Tom Cruise Does Not Deserve ‘Vanilla Sky’s’ Atmospheric Soundtrack
- Ruby Moley
- Sep 11, 2025
- 2 min read
The iconic keyboard intro of "Everything in its Right Place" by Radiohead playing within the first 30 seconds of Vanilla Sky was not at all in my mind for the opening scene of Vanilla Sky, and the soundtrack only got better by the second.
Yesterday, I set sails to bootleg bay to watch the 2001 film "Vanilla Sky" featuring Mr. Scientology himself. The film was launched on my For You Page some weeks ago, with clips synced perfectly to "Drugs You Should Try" by Travis Scott. It was dystopian and eerie, featuring Cruise in a perfectly smooth, emotionless mask posed to be this stalker antagonist. I've only ever known Cruise as the "Dad Film Actor," playing in high-risk, action films like "Jack Reacher" and "Edge of Tomorrow" catered to the male audience over 40, so I knew this psychological thriller was worth a watch.
I haven't even heard Sigur Ros' lyric-free atmospheric ambiences outside of a lowkey playlist I stumbled across on Spotify in a search for Beach House deep tracks. And to have "Svefn-g-englar" playing mid-crisis, my ears almost shed a tear.

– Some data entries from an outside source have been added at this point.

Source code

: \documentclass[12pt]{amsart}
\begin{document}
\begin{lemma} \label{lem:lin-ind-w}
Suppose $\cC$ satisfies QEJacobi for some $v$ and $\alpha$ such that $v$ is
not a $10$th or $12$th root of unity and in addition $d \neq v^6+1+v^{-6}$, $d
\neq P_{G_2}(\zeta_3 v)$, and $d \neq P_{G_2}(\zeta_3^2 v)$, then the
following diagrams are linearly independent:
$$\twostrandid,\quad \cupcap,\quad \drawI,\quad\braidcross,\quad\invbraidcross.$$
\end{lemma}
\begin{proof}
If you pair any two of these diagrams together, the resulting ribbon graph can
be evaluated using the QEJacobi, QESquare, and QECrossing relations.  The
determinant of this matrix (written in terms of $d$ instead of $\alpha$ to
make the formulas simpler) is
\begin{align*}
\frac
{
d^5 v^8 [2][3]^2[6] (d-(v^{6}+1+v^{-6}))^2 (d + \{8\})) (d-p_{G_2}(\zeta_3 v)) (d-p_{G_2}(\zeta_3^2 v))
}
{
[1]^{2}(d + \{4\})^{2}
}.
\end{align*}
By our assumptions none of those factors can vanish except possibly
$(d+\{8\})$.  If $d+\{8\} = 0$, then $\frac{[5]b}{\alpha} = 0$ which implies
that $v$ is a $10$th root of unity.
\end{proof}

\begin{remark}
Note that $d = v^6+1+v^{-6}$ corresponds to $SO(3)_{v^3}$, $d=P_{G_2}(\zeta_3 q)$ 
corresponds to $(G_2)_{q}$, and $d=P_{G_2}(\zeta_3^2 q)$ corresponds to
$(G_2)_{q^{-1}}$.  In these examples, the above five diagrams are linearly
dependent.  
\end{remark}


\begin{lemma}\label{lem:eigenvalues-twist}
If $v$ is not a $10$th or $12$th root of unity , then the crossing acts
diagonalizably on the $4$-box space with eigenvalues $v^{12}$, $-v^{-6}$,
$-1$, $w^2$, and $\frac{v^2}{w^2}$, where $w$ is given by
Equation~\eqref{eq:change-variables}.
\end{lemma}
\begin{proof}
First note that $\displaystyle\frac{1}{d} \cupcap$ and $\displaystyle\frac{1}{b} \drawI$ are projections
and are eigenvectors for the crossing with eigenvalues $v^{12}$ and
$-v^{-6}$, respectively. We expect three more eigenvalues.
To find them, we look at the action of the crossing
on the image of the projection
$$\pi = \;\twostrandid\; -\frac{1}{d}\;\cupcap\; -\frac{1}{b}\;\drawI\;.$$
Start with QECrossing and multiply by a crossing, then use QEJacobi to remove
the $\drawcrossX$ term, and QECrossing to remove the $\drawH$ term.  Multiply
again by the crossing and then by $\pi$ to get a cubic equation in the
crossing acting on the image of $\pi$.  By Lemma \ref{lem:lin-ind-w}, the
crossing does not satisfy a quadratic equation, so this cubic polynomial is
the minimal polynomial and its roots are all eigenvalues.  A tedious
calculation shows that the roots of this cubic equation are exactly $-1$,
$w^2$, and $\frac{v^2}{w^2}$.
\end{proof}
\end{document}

By the time we got to "All the Right Friends" by R.E.M. as Cruise's character walked off in a melancholy strut, I, too, threw in the towel of defeat. This high-end trash of Vanilla Sky felt like it was graced with a soundtrack for the ages in an attempt to connect with the 2000s alternative crowd, only to fall shy with a confusing storyline.
And by confusing, I'm not implying the concept of a narrator recounting the past in an attempt to figure out his history is a flawed arc. Movies like "Inception" and "Eternal Sunshine of a Spotless Mind" (which I'd argue the latter served as inspiration) pull off this complex style well, jumping around in time, often out of order, or with characters still to-be-identified.
I hear through the vine that David Lynch's "Mulholland Drive" is just as psychological, but more gay (count me in). It will undoubtedly be my next watch in the genre of depressed protagonists with memory loss, if it meets the build.